Ese pensamiento crítico que ya ponía de relieve en los Cuadernos para el Diálogo, le acompañó durante toda la vida, desde esa disección caricaturesca de la sociedad norteamericana, señalando lo histriónico de la misma —anticipando a productos como Donald Trump—, hasta colaboraciones en cursos y conferencias en la Universidad de México o en cursos de arquitectura nacionales, hablando de la cultura consumista y la generación de necesidades impulsada por el capitalismo. Una personalidad pues, brillante, fundamentada en el humanismo y la filosofía, con unas capacidades culturales —en el más amplio sentido de la palabra— de las de los periodistas de antaño, formados política y teóricamente, para análisis sesudos pero precisos, lejos hoy de la dictadura del clic y la información superficial. Una aptitud que le llevó a hacer lo mismo que con EEUU con ‘China superstar’, haciendo lo propio con el gigante asiático.
Con todo, quienes tuvieron un trato más en las distancias cortas aseguran que era un hombre muy cordial, agradecido, con sumo respeto por el trabajo ajeno, generoso, aun sabiendo que estaba muy por encima. Algo que ha demostrado en numerosas ocasiones firmando prólogos de obras de paisanos o apoyando su trabajo siempre desde el máximo respeto. Aunque siempre hizo lo que le dio la gana, escribiendo de lo que quería con esos relatos imprevisibles, a pesar de su residencia en Madrid tuvo mucha literatura para el Mediterráneo y su tierra. Fue muy aficionado al Elche CF —fue, porque viendo la trayectoria, a veces es una tarea hercúlea, sobre todo después de vivir los años dorados—, y en esas andanzas provincianas, también se topó con la realidad más tozuda, aquella que ocurre de forma irremediable en el momento indicado. Justamente el día que publicaba un artículo en El País en referencia a lo brutos que podían ser los “santapoleros” —con su relación amor-odio con los ilicitanos que les visitan en verano—, como se les llama coloquialmente desde Elche, compartía páginas con el atentado de ETA en el municipio costero.

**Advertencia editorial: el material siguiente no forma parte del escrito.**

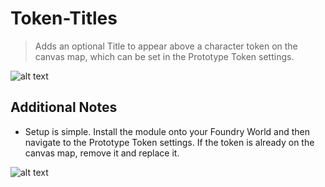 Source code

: # Token-Titles
> Adds an optional Title to appear above a character token on the canvas map, which can be set in the Prototype Token settings.

![alt text](https://i.ibb.co/8dmfPkk/Token-Titles.png)
## Additional Notes
* Setup is simple. Install the module onto your Foundry World and then navigate to the Prototype Token settings. If the token is already on the canvas map, remove it and replace it.

![alt text](https://i.ibb.co/10gHzPH/image.png)
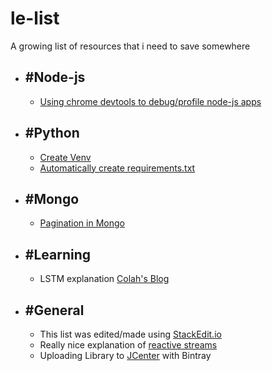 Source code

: # le-list
A growing list of resources that i need to save somewhere

 - #Node-js
	 - 
   - [Using chrome devtools to debug/profile node-js apps](https://developers.google.com/web/tools/chrome-devtools/memory-problems/allocation-profiler?hl=en)

- #Python
	- 
	- [Create Venv](http://www.pythonforbeginners.com/basics/how-to-use-python-virtualenv/)
	- [Automatically create requirements.txt](http://www.idiotinside.com/2015/05/10/python-auto-generate-requirements-txt/)

- #Mongo
	- 
	- [Pagination in Mongo](https://www.codementor.io/arpitbhayani/fast-and-efficient-pagination-in-mongodb-9095flbqr)	


 - #Learning
	 - 
	 - LSTM explanation [Colah's Blog](http://colah.github.io/posts/2015-08-Understanding-LSTMs/)
 - #General
	  - 
	  - This list was edited/made using [ StackEdit.io](https://stackedit.io/app)
	  - Really nice explanation of [reactive streams](https://gist.github.com/staltz/868e7e9bc2a7b8c1f754)
	  - Uploading Library to [JCenter](https://github.com/tntkhang/library-to-bintray) with Bintray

Caprichos de la vida, y no tan caprichos como los que le dieron por escribir de su familia, que vivía en Torrellano, cuando contrataron a una bella ayudante para la casa tras la muerte de su padre, que cambió la vida de la casa; ya nadie quería ir a trabajar o a estudiar. Aquél perfil de Verdú, tan imprevisible, acostumbrado a escribir de lo que quería, tenía atemorizada, en el buen sentido que la palabra pueda tener, a su familia. Otro de esos capítulos de inestabilidad uraniesca llevaban también a máximas vitales como las que venían en su libro ‘Enseres domésticos’, presentado por Ors: “un hombre en calzoncillos es un mamarracho”.
Así era Vicente Verdú, un gran novelista, periodista, dedicado también a la poesía y la pintura; entregado pues a la cultura, capaz de hablar del argot provinciano que le vio nacer, que de los movimientos culturales del siglo XX, que de la evolución del capitalismo y su relación con la cultura inoculada a la sociedad. Toda una personalidad para la ciudad. Avanzada, cosmopolita, pero sobre todo, generosa, muy generosa y respetuosa con el trabajo de los demás, sin miradas altivas ni exámenes prejuiciosos. “Ese era Vicente Verdú, una forma de ver lo insólito y de contarlo con una enorme precisión. Una gran persona”, sentencia Miguel Ors.